What the task requires: Wherever a line in the data below holds "plugin", copy that line.

-- Opening Marker --

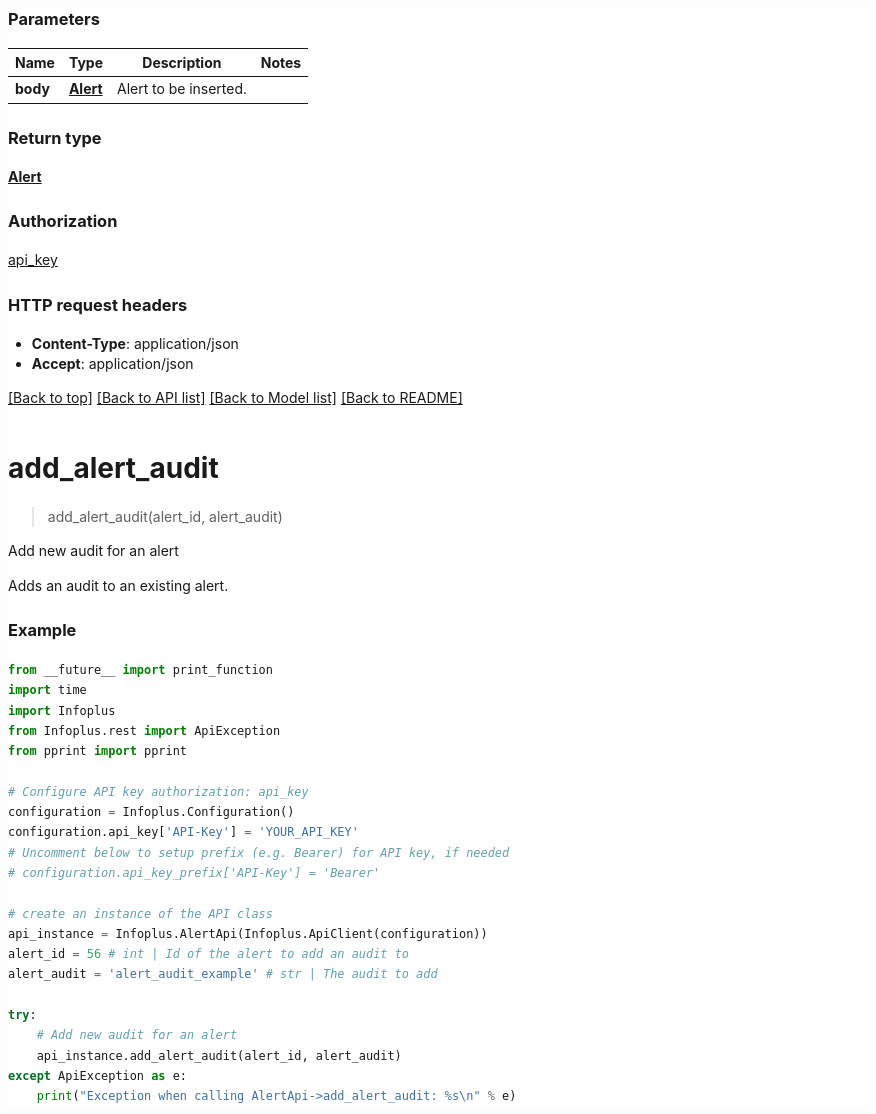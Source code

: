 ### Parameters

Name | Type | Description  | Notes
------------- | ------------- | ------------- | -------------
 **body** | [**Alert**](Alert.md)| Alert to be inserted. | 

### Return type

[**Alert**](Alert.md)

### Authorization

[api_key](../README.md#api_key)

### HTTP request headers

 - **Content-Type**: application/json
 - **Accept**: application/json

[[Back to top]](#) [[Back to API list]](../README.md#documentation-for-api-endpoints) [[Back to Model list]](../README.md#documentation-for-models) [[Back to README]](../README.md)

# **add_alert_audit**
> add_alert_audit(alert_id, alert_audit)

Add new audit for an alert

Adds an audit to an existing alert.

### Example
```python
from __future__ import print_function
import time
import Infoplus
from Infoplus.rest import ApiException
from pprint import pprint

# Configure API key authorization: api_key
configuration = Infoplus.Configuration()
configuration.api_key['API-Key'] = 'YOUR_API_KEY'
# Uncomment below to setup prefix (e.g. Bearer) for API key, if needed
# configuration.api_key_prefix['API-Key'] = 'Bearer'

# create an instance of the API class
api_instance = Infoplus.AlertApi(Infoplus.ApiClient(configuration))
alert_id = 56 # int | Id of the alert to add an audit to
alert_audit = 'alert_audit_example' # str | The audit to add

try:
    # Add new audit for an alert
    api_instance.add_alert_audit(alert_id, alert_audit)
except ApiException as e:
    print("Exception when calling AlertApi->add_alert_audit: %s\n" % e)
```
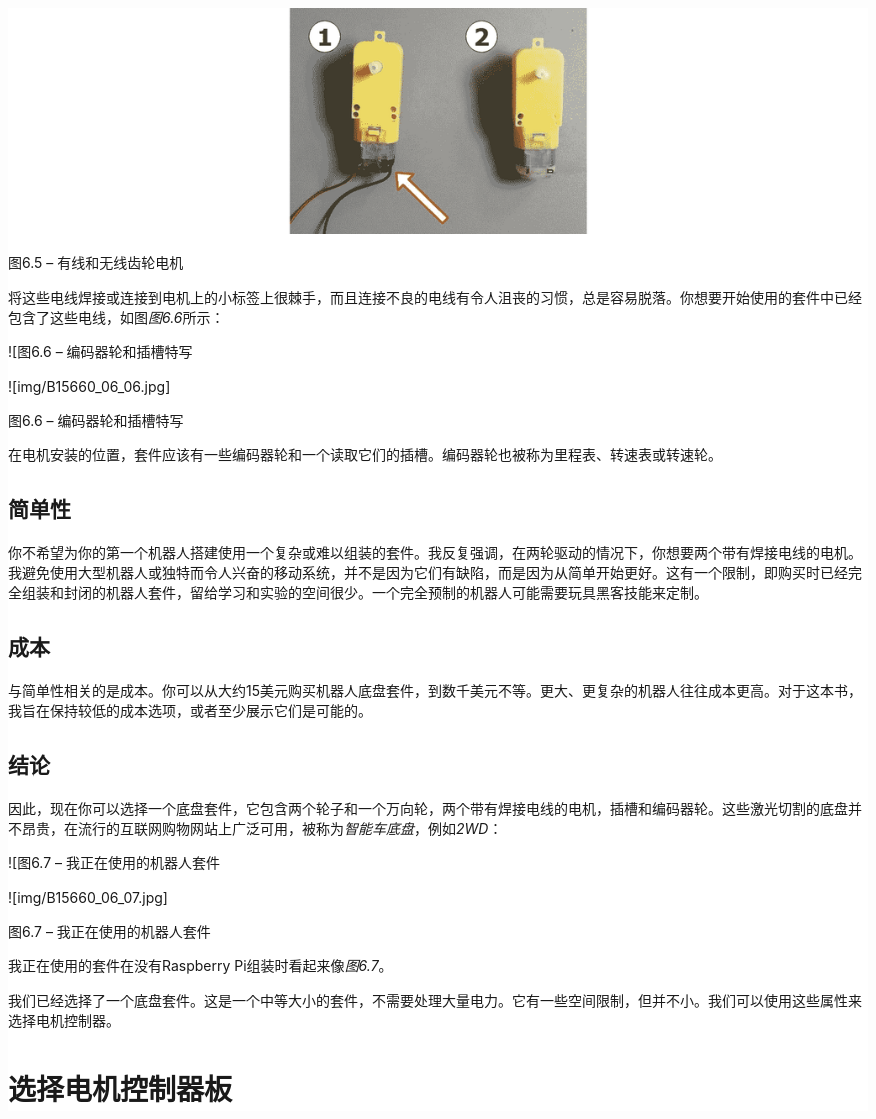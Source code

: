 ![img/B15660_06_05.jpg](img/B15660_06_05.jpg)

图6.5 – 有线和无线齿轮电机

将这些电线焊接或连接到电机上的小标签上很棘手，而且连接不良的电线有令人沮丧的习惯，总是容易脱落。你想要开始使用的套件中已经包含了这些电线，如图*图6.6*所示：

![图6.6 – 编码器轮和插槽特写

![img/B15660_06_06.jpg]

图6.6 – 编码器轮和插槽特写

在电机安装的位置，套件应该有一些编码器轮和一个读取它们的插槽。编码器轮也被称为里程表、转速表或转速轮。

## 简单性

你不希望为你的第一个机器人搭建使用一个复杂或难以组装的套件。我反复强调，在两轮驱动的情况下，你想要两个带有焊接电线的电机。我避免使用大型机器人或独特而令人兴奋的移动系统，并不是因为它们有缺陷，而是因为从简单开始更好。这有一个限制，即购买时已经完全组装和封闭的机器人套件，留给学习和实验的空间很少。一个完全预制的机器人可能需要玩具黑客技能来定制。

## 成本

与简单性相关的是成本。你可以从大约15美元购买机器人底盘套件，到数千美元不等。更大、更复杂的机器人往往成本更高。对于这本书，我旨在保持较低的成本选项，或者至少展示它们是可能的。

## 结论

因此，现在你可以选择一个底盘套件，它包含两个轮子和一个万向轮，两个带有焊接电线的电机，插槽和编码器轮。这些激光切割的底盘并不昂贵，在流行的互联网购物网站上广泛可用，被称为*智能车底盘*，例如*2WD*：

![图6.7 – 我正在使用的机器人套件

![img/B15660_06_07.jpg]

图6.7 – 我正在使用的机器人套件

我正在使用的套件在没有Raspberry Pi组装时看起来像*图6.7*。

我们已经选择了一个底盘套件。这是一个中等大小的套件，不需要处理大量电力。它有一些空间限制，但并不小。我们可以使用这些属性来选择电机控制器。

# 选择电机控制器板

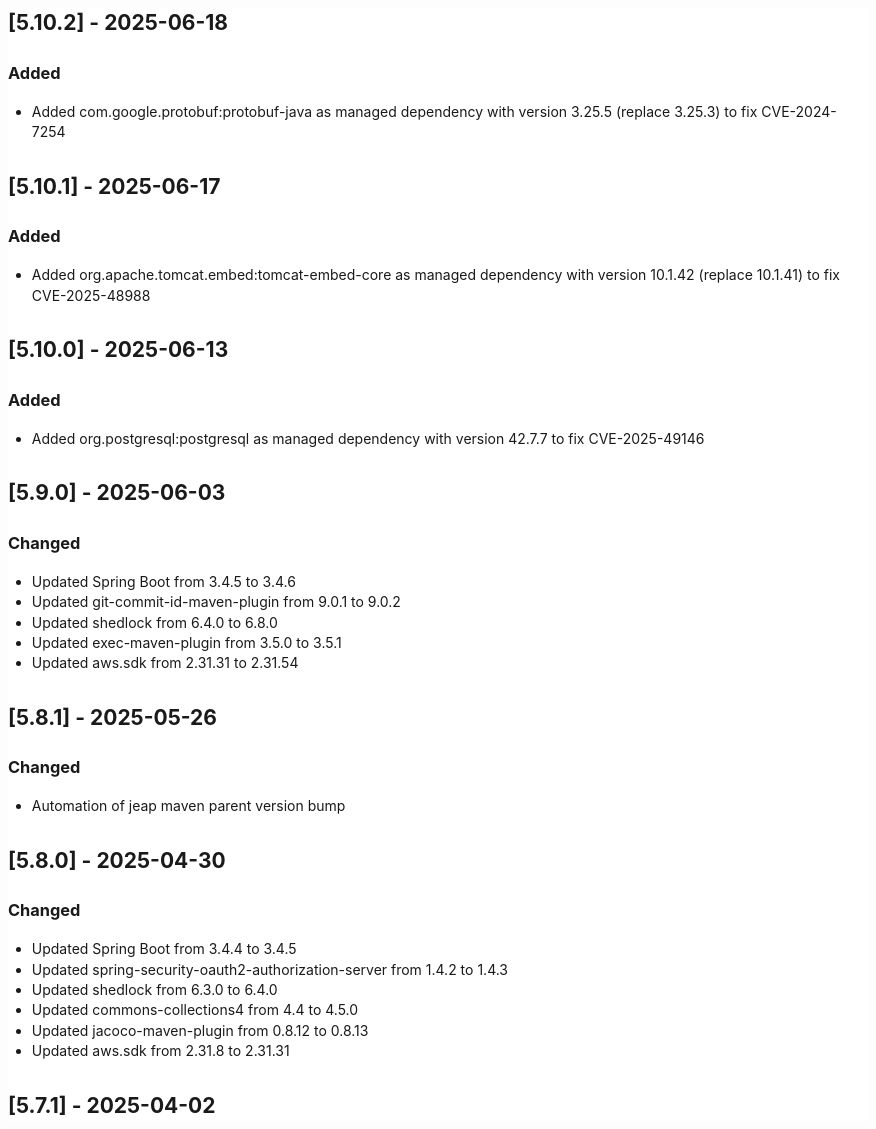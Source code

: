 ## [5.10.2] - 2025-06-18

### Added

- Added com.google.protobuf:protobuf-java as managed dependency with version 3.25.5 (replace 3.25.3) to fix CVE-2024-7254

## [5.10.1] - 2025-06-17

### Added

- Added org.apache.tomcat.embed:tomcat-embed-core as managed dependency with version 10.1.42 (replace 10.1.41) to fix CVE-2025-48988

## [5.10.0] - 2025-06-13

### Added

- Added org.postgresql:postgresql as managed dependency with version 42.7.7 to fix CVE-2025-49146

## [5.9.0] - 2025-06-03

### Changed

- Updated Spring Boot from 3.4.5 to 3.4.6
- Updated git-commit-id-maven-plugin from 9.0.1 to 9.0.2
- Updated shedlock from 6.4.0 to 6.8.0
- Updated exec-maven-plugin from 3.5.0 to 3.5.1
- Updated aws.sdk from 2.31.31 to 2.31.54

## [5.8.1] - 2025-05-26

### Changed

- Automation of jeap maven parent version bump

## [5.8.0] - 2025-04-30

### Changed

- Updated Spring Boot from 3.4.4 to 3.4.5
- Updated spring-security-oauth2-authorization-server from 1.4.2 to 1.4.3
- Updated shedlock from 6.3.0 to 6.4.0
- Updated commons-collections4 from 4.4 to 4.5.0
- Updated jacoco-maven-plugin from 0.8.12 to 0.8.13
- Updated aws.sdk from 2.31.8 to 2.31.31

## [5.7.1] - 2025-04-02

-- Closing Marker --
-- Opening Marker --

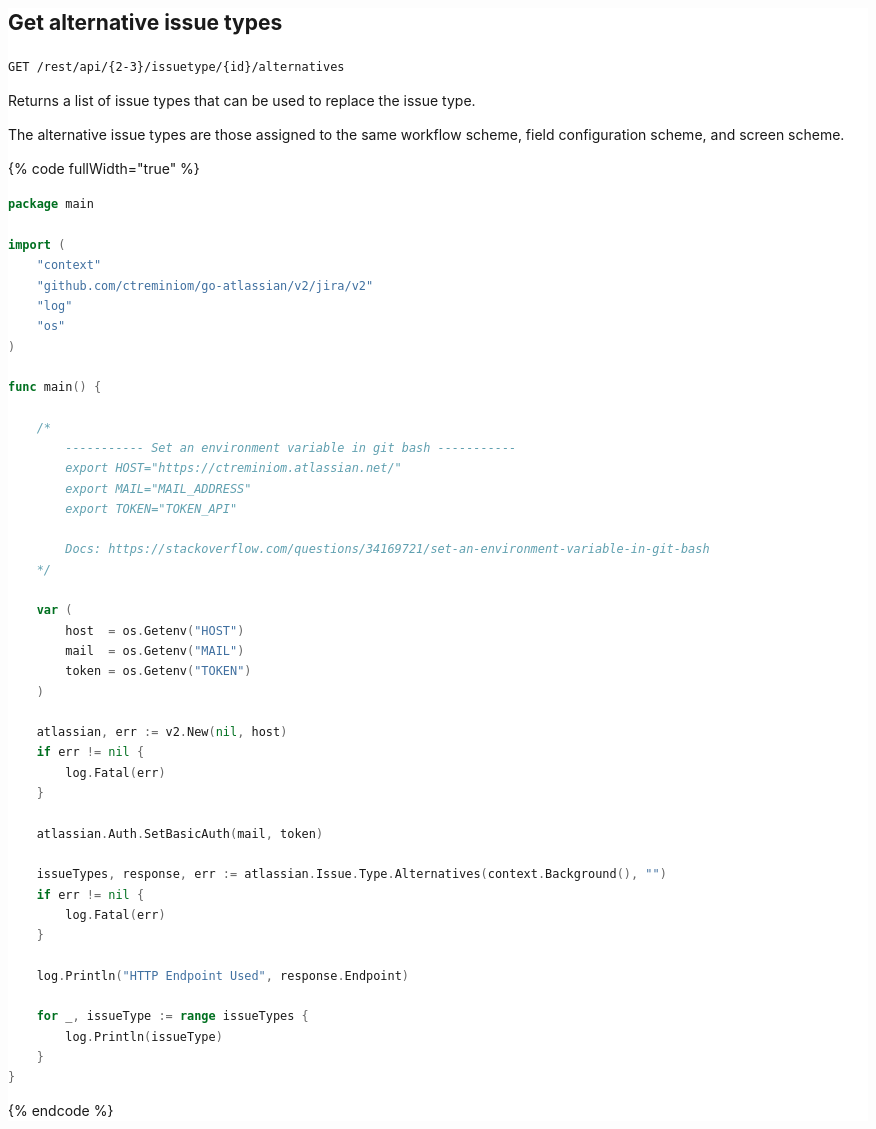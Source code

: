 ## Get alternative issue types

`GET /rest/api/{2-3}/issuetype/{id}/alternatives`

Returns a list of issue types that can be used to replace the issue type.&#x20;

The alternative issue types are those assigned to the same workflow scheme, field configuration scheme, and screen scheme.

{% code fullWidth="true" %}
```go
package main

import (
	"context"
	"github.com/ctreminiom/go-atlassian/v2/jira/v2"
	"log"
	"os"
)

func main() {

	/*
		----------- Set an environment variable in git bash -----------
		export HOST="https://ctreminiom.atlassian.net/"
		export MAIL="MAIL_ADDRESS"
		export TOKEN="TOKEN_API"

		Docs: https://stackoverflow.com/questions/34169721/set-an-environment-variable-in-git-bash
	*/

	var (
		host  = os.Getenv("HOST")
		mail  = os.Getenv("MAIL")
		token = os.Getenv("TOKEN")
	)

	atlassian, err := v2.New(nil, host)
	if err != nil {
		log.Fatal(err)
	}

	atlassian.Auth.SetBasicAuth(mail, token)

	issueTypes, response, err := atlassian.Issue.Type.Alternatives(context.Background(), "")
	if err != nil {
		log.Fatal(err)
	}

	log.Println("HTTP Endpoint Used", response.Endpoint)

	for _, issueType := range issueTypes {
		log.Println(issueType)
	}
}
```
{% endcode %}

-- Closing Marker --
-- Opening Marker --

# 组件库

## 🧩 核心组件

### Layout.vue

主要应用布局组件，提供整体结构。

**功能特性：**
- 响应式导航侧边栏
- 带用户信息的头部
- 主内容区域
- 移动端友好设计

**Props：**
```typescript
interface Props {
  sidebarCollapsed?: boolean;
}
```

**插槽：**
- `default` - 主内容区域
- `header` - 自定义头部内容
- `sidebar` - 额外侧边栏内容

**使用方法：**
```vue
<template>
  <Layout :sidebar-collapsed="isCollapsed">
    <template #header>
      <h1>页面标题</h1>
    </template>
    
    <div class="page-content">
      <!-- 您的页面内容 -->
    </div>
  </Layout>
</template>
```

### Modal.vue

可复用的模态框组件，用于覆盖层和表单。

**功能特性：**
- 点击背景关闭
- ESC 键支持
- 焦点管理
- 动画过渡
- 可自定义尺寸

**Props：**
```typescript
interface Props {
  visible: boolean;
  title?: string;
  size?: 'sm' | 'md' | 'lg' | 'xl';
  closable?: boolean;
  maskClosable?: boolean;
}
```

-- Closing Marker --

Output of the exercise:
- Updated git-commit-id-maven-plugin from 9.0.1 to 9.0.2
- Updated exec-maven-plugin from 3.5.0 to 3.5.1
- Updated jacoco-maven-plugin from 0.8.12 to 0.8.13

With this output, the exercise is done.